Kutzner et al. [1] benchmark GROMACS 2018 performance on a diverse set of compute nodes with various generations of GPUs (GTX, RTX, K40, Quadro, and V100). Pall et al. [3] shared the GROMACS parallelization approach, GPU enablement, and performance. Konke et al. [1] implemented a performance-optimized, highly efficient GPU-enabled FMM and integrated it into the GROMACS code base as an alternative to particle mesh Ewald (PME). The performance advantage of FMM over PME is demonstrated over V100 GPUs. However, GROMACS performance is not discussed, on the latest NVIDIA GPU Ampere (A100) architecture.

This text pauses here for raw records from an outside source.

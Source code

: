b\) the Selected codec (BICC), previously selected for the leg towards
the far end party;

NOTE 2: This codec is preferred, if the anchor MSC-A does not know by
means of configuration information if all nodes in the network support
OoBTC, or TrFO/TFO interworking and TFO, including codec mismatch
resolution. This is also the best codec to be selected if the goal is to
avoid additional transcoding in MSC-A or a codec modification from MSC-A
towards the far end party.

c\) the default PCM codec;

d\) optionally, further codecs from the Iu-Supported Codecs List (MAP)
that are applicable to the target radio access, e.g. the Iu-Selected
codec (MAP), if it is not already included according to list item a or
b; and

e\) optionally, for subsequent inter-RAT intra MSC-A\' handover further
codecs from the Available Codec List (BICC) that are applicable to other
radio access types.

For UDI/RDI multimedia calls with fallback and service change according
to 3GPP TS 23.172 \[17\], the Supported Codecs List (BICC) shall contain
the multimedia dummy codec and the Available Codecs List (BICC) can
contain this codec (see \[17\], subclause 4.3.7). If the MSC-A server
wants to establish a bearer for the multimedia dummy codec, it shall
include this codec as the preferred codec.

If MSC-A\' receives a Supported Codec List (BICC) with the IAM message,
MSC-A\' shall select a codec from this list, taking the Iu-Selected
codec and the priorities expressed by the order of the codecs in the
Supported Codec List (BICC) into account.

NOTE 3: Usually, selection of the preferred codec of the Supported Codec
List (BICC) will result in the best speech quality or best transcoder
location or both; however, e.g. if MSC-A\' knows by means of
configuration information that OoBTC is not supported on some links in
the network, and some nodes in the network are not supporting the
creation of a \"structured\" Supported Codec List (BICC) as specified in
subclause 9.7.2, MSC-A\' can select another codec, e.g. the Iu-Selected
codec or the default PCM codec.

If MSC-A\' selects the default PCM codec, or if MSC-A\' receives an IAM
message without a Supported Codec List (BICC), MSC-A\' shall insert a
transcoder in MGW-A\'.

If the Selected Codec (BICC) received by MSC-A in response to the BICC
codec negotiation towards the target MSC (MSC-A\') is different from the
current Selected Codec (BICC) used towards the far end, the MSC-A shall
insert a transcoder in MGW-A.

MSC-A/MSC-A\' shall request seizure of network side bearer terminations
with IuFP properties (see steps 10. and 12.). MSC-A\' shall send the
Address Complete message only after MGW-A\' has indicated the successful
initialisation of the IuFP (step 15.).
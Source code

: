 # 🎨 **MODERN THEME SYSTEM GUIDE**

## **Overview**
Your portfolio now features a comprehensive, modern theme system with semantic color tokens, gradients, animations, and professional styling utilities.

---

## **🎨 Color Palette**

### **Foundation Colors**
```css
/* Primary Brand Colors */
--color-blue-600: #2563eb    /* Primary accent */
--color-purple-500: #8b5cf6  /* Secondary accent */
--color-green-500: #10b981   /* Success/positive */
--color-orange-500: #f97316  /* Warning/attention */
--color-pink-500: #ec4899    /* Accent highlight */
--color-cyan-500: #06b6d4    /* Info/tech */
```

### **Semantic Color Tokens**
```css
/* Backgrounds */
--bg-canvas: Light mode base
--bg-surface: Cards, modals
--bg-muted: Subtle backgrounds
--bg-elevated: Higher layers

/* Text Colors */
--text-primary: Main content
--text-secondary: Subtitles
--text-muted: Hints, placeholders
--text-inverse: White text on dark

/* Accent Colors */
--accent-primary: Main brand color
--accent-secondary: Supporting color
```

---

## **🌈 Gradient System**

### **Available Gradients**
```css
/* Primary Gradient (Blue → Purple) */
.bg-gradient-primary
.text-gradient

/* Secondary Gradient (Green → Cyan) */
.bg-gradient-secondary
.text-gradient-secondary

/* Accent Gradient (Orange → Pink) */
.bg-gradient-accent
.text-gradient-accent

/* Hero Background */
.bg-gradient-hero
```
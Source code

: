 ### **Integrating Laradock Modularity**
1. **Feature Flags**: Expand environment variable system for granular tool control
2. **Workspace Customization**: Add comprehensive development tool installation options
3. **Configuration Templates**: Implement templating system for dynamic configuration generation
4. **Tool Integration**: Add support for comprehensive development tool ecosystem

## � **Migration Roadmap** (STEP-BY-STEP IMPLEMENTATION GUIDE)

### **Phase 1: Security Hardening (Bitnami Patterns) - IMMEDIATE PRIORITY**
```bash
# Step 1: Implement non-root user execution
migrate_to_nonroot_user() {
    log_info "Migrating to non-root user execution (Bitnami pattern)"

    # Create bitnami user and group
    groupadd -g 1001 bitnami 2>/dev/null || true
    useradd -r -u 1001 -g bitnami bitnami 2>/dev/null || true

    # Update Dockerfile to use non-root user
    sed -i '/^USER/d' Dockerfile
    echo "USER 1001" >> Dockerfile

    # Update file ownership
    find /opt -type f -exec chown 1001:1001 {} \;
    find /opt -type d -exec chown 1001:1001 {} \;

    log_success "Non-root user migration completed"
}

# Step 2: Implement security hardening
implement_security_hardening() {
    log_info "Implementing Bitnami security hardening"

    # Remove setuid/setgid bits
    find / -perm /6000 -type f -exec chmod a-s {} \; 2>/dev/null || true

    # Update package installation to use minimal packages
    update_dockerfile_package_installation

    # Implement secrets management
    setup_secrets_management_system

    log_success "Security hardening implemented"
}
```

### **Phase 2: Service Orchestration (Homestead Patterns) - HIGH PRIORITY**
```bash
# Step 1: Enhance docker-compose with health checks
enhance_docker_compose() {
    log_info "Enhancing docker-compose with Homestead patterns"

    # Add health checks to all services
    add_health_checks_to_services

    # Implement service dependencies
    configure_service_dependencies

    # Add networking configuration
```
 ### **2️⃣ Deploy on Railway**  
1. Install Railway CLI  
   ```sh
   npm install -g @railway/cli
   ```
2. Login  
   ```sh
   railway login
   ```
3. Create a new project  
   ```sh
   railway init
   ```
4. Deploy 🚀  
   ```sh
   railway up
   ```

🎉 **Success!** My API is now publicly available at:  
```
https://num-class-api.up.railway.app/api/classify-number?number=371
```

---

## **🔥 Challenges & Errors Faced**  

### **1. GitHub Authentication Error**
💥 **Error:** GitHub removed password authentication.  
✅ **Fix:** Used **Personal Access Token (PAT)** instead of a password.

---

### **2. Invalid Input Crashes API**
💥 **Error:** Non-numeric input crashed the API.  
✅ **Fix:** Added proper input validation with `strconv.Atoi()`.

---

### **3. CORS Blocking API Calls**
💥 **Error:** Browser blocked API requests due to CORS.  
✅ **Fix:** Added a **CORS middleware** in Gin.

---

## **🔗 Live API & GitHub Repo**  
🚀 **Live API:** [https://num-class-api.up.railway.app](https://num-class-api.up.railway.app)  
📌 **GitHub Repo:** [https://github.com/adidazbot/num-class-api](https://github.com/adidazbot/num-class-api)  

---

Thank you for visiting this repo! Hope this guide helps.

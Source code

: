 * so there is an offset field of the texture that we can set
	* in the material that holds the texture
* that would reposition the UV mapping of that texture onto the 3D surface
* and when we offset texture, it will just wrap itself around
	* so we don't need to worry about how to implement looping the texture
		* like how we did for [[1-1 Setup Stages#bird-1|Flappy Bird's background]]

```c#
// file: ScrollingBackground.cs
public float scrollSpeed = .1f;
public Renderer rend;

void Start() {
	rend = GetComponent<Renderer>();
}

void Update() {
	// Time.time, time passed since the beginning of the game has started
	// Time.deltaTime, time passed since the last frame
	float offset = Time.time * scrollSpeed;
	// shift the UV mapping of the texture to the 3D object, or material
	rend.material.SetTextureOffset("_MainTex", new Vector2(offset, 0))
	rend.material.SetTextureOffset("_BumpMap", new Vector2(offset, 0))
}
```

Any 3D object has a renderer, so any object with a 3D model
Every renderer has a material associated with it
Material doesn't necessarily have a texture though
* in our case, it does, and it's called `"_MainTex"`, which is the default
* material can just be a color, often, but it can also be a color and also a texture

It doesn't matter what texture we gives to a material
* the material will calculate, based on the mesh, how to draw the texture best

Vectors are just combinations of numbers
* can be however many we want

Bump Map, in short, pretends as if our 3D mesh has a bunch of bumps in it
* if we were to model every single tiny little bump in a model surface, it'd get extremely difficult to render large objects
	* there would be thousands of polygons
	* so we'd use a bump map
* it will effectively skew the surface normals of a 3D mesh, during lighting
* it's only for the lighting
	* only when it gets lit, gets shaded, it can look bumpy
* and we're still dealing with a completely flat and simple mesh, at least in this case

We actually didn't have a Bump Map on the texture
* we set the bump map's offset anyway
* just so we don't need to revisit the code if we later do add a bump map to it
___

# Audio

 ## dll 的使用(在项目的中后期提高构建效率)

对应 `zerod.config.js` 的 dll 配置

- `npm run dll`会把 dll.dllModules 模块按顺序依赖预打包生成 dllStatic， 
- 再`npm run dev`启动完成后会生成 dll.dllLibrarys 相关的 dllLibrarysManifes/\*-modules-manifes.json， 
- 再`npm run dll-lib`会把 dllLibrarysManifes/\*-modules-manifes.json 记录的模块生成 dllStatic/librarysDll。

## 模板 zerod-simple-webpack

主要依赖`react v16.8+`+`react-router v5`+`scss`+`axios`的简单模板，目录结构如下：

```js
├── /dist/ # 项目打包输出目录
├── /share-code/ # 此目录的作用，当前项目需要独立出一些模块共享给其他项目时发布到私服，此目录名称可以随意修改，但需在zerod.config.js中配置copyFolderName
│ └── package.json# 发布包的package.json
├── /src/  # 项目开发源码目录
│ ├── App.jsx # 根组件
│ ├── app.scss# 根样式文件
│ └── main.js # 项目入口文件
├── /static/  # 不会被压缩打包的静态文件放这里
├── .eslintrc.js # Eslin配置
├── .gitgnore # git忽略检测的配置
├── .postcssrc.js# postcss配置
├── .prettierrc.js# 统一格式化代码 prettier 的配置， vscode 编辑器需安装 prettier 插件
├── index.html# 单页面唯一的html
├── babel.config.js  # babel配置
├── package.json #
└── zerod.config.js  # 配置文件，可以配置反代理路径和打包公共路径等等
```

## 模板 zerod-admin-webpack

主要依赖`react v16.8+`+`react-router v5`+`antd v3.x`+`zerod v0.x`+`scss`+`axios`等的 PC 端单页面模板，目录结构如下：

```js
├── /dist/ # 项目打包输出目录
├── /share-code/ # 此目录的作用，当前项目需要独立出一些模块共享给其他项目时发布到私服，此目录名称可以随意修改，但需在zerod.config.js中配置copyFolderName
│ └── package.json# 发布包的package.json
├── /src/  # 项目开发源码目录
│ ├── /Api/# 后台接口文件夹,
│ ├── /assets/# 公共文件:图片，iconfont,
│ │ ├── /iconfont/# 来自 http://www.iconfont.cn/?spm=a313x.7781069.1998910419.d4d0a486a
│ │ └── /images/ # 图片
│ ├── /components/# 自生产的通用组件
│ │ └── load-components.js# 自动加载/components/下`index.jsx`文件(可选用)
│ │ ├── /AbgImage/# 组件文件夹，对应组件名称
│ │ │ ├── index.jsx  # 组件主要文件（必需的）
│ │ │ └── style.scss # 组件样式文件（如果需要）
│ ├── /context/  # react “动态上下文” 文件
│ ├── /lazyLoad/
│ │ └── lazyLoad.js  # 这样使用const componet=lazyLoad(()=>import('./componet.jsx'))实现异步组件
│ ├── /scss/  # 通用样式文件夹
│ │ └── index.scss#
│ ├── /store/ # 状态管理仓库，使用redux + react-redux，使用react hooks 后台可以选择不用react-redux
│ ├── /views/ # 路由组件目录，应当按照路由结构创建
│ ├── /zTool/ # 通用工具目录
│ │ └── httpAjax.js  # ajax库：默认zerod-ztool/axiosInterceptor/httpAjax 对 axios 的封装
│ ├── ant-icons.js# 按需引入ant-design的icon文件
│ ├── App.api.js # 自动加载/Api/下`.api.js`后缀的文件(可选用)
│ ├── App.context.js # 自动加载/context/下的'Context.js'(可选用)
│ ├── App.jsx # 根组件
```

This paper focuses on the performance analysis of GROMACS on the PARAM Siddhi-AI system. In the next section, the system architecture is discussed. GROMACS and its setup are discussed in the third section. GROMACS performance analysis on one node as well as on multi-node is discussed in the results and discussion section. GROMACS performance is analyzed with the number of OpenMP threads, number of GPUs, PME execution on CPU as well as when PME offloads on GPUs. GROMACS performance improvement over A100 GPUs in comparison with the previous generation GPUs (V100) was also demonstrated. The findings are summarized in conclusions section.

2 PARAM Siddhi-AI

The PARAM Siddhi-AI system is used to study GROMACS behavior on elastic multi-GPU architecture. Each node of the PARAM Siddhi-AI system consists of 8 NVIDIA A100 GPUs and Dual AMD EPYC Rome 7442 CPU (128 total CPU cores).

2.1 AMD EPYC Rome 7742 CPU

The NVIDIA DGX A100 system consists of the latest Dual AMD EPYC Rome 7742 with 128 total CPU cores. Apart from the higher core count, system consists of an L3 configuration which may also impact the performance of the CPU-based applications. The 64 cores in EPYC are organized into sixteen core complex (CCX), groups of four cores with each of the cores having private L1 and L2 cache, with L3 cache shared by all four cores in CCX. The L3 cache size of AMD EPYC 7742 is relatively on the larger side in comparison with the other CPU architectures.

2.2 NVIDIA A100 GPU

The newly released NVIDIA A100 GPU based on NVIDIA Ampere architecture is used for this application behavior analysis. A100 GPU has a third generation tensor core which deliver 300 teraFlops deep learning performance; next generation NVLink when connected with NVSwitch deliver up to 600 Gbps GPU-to-GPU bandwidth to unleash the highest application performance; 40 GB of high-bandwidth memory (HBM2) provides bandwidth of up to 1.6 TB/sec which is 1.7× higher than the previous generation of NVIDIA Volta GPU; the structural sparsity feature provides 2× higher performance for the sparse model.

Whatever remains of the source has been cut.